Data Exploration

Exercises ~ Week 3

Logo


1 Exercise 1

The following table shows sample information for three students. Each observation represents a single student and includes details such as their unique student ID, name, age, total credits completed, major field of study, and year level.

This dataset demonstrates a mixture of variable types:

  • Nominal: StudentID, Name, Major
  • Numeric: Age (continuous), CreditsCompleted (discrete)
  • Ordinal: YearLevel (Freshman → Senior)
StudentID Name Age CreditsCompleted Major YearLevel
S001 Alice 20 45 Data Sains Sophomore
S002 Budi 21 60 Mathematics Junior
S003 Citra 19 30 Statistics Freshman
# 1. Create vectors for each variable
StudentID <- c("S001", "S002", "S003")       # Nominal / ID
Name <- c("Alice", "Budi", "Citra")          # Nominal / Name
Age <- c(20, 21, 19)                         # Numeric / Continuous
CreditsCompleted <- c(45, 60, 30)            # Numeric / Discrete

# Nominal
Major <- c("Data Sains", "Mathematics", "Statistics")  

# Ordinal
YearLevel <- factor(c("Sophomore", "Junior", "Freshman"),
                    levels = c("Freshman","Sophomore","Junior","Senior"),
                    ordered = TRUE)          

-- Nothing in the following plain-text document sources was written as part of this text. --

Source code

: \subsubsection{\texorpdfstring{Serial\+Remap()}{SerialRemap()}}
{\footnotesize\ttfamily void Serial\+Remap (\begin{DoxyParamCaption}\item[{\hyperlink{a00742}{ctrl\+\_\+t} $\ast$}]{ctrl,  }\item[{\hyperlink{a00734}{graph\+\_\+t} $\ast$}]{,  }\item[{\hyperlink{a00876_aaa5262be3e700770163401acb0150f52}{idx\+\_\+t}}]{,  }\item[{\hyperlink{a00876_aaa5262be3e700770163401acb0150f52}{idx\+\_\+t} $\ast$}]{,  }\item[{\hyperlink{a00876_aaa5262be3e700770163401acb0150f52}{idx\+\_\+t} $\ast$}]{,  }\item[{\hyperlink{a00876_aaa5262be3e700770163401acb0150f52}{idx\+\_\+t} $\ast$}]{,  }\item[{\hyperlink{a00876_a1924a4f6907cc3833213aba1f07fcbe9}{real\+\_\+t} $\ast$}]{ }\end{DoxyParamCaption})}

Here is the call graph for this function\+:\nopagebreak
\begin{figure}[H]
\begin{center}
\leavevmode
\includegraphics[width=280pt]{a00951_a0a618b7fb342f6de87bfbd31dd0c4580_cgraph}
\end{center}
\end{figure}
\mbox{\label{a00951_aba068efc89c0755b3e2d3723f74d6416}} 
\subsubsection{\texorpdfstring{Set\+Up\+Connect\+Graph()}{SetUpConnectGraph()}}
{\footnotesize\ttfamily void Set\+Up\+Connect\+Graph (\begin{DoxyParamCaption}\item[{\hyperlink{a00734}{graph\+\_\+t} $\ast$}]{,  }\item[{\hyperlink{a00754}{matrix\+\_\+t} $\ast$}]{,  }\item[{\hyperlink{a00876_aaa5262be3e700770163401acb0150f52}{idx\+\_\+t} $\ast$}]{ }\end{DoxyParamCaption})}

# 2. Combine all vectors into a data frame
students <- data.frame(
  StudentID, Name, Age, CreditsCompleted, Major, YearLevel,
  stringsAsFactors = FALSE
)

# 3. Display the data frame
print(students)
##   StudentID  Name Age CreditsCompleted       Major YearLevel
## 1      S001 Alice  20               45  Data Sains Sophomore
## 2      S002  Budi  21               60 Mathematics    Junior
## 3      S003 Citra  19               30  Statistics  Freshman

2 Exercise 2

Identify Data Types: Determine the type of data for each of the following variables:

# Install knitr package if not already installed
# install.packages("knitr")
library(knitr)

# Create a data frame for Data Types
variables_info <- data.frame(
  No = 1:5,
  Variable = c(
    "Number of vehicles passing through the toll road each day",
    "Student height in cm",
    "Employee gender (Male / Female)",
    "Customer satisfaction level: Low, Medium, High",
    "Respondent's favorite color: Red, Blue, Green"
  ),
  DataType = c(
    "numerik",
    "numerik",
    "kategorikal",
    "kategorikal",
    "kategorikal"
  ),
  Subtype = c(
    "diskrit",
    "kontinu",
    "nomilal",
    "ordinal",
    "nominal"
  ),
  stringsAsFactors = FALSE
)

# Display the data frame as a neat table
kable(variables_info, 
      caption = "Table of Variables and Data Types")
Table of Variables and Data Types
No Variable DataType Subtype
1 Number of vehicles passing through the toll road each day numerik diskrit
2 Student height in cm numerik kontinu
3 Employee gender (Male / Female) kategorikal nomilal
4 Customer satisfaction level: Low, Medium, High kategorikal ordinal
5 Respondent’s favorite color: Red, Blue, Green kategorikal nominal

3 Exercise 3

Classify Data Sources: Determine whether the following data comes from internal or external sources, and whether it is structured or unstructured:

# Install DT package if not already installed
# install.packages("DT")
library(DT)

# Create a data frame for data sources 
data_sources <- data.frame(
  No = 1:4,
  DataSource = c(
    "Daily sales transaction data of the company",
    "Weather reports from BMKG",
    "Product reviews on social media",
    "Warehouse inventory reports"
  ),
  Internal_External = c(
    "internal",
    "external",
    "external",
    "internal"
  ),
  Structured_Unstructured = c(
    "terstruktur",
    "terstuktur",
    "tidak terstuktur",
    "terstruktur"
  ),
  stringsAsFactors = FALSE
)

# Display the data frame as a neat table
datatable(data_sources, 
          caption = "Table of Data Sources",
          rownames = FALSE) # hides the index column

4 Exercise 4

Dataset Structure: Consider the following transaction table:

Date Qty Price Product CustomerTier
2025-10-01 2 1000 Laptop High
2025-10-01 5 20 Mouse Medium
2025-10-02 1 1000 Laptop Low
2025-10-02 3 30 Keyboard Medium
2025-10-03 4 50 Mouse Medium
2025-10-03 2 1000 Laptop High
2025-10-04 6 25 Keyboard Low
2025-10-04 1 1000 Laptop High
2025-10-05 3 40 Mouse Low
2025-10-05 5 10 Keyboard Medium

Your Assignment Instructions: Creating a Transactions Table above in R

  1. Create a data frame in R called transactions containing the data above.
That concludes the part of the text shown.